Leave the pictures out and write out exactly the lines from the top of the entries through the line containing "From this discussion, it".

Raw data —
..........

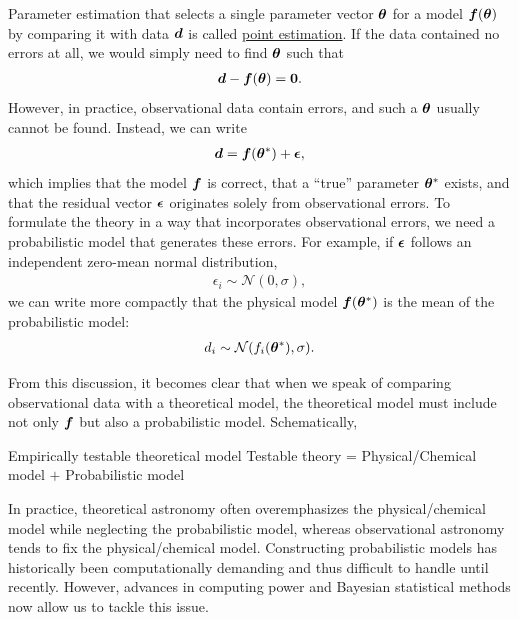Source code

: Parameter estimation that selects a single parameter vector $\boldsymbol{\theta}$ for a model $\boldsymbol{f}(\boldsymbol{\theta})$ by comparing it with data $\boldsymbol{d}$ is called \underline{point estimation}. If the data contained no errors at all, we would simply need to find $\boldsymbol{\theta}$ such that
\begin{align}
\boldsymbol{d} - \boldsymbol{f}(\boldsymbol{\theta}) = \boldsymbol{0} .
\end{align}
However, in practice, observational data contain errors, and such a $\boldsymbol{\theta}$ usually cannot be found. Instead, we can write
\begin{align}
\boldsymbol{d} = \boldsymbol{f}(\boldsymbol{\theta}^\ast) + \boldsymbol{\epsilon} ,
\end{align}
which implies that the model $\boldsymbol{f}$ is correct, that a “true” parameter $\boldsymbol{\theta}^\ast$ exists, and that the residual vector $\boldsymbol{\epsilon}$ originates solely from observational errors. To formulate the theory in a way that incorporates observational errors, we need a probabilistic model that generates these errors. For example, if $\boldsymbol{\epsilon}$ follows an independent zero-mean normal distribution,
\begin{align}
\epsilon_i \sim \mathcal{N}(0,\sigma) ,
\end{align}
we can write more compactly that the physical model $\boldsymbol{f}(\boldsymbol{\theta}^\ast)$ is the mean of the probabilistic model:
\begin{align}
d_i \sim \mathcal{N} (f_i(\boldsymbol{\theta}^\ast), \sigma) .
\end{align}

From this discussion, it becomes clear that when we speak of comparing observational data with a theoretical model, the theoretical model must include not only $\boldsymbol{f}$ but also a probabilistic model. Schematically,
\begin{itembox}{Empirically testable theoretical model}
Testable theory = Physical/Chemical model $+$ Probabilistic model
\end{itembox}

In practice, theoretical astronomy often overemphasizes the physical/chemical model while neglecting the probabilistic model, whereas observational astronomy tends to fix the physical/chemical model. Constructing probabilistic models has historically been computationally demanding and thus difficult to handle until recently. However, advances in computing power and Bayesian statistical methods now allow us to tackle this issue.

..........

Your solution —
Source code

: Parameter estimation that selects a single parameter vector $\boldsymbol{\theta}$ for a model $\boldsymbol{f}(\boldsymbol{\theta})$ by comparing it with data $\boldsymbol{d}$ is called \underline{point estimation}. If the data contained no errors at all, we would simply need to find $\boldsymbol{\theta}$ such that
\begin{align}
\boldsymbol{d} - \boldsymbol{f}(\boldsymbol{\theta}) = \boldsymbol{0} .
\end{align}
However, in practice, observational data contain errors, and such a $\boldsymbol{\theta}$ usually cannot be found. Instead, we can write
\begin{align}
\boldsymbol{d} = \boldsymbol{f}(\boldsymbol{\theta}^\ast) + \boldsymbol{\epsilon} ,
\end{align}
which implies that the model $\boldsymbol{f}$ is correct, that a “true” parameter $\boldsymbol{\theta}^\ast$ exists, and that the residual vector $\boldsymbol{\epsilon}$ originates solely from observational errors. To formulate the theory in a way that incorporates observational errors, we need a probabilistic model that generates these errors. For example, if $\boldsymbol{\epsilon}$ follows an independent zero-mean normal distribution,
\begin{align}
\epsilon_i \sim \mathcal{N}(0,\sigma) ,
\end{align}
we can write more compactly that the physical model $\boldsymbol{f}(\boldsymbol{\theta}^\ast)$ is the mean of the probabilistic model:
\begin{align}
d_i \sim \mathcal{N} (f_i(\boldsymbol{\theta}^\ast), \sigma) .
\end{align}

From this discussion, it becomes clear that when we speak of comparing observational data with a theoretical model, the theoretical model must include not only $\boldsymbol{f}$ but also a probabilistic model. Schematically,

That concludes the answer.